Machine Learning for Fuzzing Wiki

Overview

Machine Learning for Fuzzing is the integration of machine-learning techniques into fuzz testing. A 2019 systematic review characterizes this line of work as a response to challenges in traditional fuzzing, including how to mutate seed inputs, increase code coverage, and bypass verification checks. The review reports that machine learning has been used across multiple stages of fuzzing and analyzes work in terms of algorithm selection, preprocessing, datasets, evaluation metrics, and hyperparameter settings.
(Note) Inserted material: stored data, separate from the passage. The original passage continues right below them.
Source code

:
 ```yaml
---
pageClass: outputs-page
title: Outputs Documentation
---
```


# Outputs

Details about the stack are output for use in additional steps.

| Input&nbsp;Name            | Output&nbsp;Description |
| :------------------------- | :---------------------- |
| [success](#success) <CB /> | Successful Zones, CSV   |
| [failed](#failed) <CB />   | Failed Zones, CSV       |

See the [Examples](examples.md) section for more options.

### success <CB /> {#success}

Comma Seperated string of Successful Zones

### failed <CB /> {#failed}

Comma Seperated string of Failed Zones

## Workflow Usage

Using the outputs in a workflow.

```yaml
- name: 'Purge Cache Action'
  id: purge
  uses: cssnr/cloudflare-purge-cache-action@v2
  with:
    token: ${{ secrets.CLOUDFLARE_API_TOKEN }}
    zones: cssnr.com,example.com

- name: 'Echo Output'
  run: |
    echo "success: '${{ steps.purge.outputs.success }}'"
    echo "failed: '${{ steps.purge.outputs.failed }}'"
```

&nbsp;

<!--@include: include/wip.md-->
Reported uses and benefits

The reviewed literature describes machine learning as a way to improve the fuzzing process and its results. According to the systematic review, evaluated machine-learning models showed acceptable capability for predictive categorization in fuzzing, and comparisons between traditional fuzzing tools and machine-learning-based fuzzing tools indicated that introducing machine learning can improve fuzzing performance.

The same review also identifies limitations. In particular, it notes unbalanced training samples and the difficulty of extracting characteristics related to vulnerabilities as open problems for machine-learning-based fuzzing.

Example: machine-learning-guided fuzzing for SDNs

One concrete example in the provided evidence is FuzzSDN, a machine-learning-guided fuzzing method for software-defined networks. FuzzSDN has two stated goals: generating effective test data that leads to failures in SDN-based systems, and learning failure-inducing models that characterize the conditions under which such systems fail. In evaluations on systems controlled by two open-source SDN controllers, FuzzSDN was reported to generate at least 12 times more failures than state-of-the-art SDN fuzzing methods within the same time budget for a controller described as fairly robust to fuzzing. Its learned failure-inducing models were reported to achieve an average precision of 98% and recall of 86%.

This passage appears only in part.